There are three broad methods of specifying multithreading in BLIS:
* [Globally via environment variables](Multithreading.md#globally-via-environment-variables)
* [Globally at runtime](Multithreading.md#globally-at-runtime)
* [Locally at runtime](Multithreading.md#locally-at-runtime) (that is, on a per-call, thread-safe basis)

Within these three broad methods there are two specific ways of expressing a request for parallelism. First, the user may express a single number--the total number of threads, or ways of parallelism, to use within a single operation such as `gemm`. We call this the "automatic" way. Alternatively, the user may express the number of ways of parallelism to obtain within *each loop* of the level-3 operation. We call this the "manual" way. The latter way is actually what BLIS eventually needs before it can perform its multithreading; the former is viable only because we have a heuristic of determing a reasonable instance of the latter when given the former.
This pattern--automatic or manual--holds regardless of which of the three methods is used.

Regardless of which method is employed, and which specific way within each method, after setting the number of threads, the application may call the desired level-3 operation (via either the [typed API](docs/BLISTypedAPI.md) or the [object API](docs/BLISObjectAPI.md)) and the operation will execute in a multithreaded manner. (When calling BLIS via the BLAS API, only the first two (global) methods are available.)

## Globally via environment variables

The most common method of specifying multithreading in BLIS is globally via environment variables. With this method, the user sets one or more environment variables in the shell before launching the BLIS-linked executable.

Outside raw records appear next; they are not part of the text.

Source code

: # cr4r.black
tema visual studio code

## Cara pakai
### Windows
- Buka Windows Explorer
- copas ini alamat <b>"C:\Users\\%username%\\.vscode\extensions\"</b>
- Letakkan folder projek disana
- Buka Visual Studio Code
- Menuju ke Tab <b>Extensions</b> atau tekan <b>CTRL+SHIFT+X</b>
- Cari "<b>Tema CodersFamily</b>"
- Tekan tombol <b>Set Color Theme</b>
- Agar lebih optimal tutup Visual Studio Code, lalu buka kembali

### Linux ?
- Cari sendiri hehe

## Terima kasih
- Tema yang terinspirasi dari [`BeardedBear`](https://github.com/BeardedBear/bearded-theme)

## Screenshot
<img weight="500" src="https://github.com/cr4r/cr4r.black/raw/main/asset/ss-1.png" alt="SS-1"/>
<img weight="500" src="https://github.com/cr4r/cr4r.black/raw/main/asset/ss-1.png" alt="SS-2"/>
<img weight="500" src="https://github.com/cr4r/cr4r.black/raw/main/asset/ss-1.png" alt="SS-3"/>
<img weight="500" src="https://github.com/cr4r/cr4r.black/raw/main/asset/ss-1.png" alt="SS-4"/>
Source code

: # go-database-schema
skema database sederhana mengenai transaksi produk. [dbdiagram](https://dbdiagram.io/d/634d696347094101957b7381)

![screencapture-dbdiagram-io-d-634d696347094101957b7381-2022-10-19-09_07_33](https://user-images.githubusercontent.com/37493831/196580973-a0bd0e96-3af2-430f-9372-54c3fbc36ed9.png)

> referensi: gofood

Regardless of whether you end up using the automatic or manual way of expressing a request for multithreading, note that the environment variables are read (via `getenv()`) by BLIS **only once**, when the library is initialized. Subsequent to library initialization, the global settings for parallelization may only be changed via the [global runtime API](Multithreading.md#globally-at-runtime). If this constraint is not a problem, then environment variables may work fine for you. Otherwise, please consider [local settings](Multithreading.md#locally-at-runtime). (Local settings may used at any time, regardless of whether global settings were explicitly specified, and local settings always override global settings.)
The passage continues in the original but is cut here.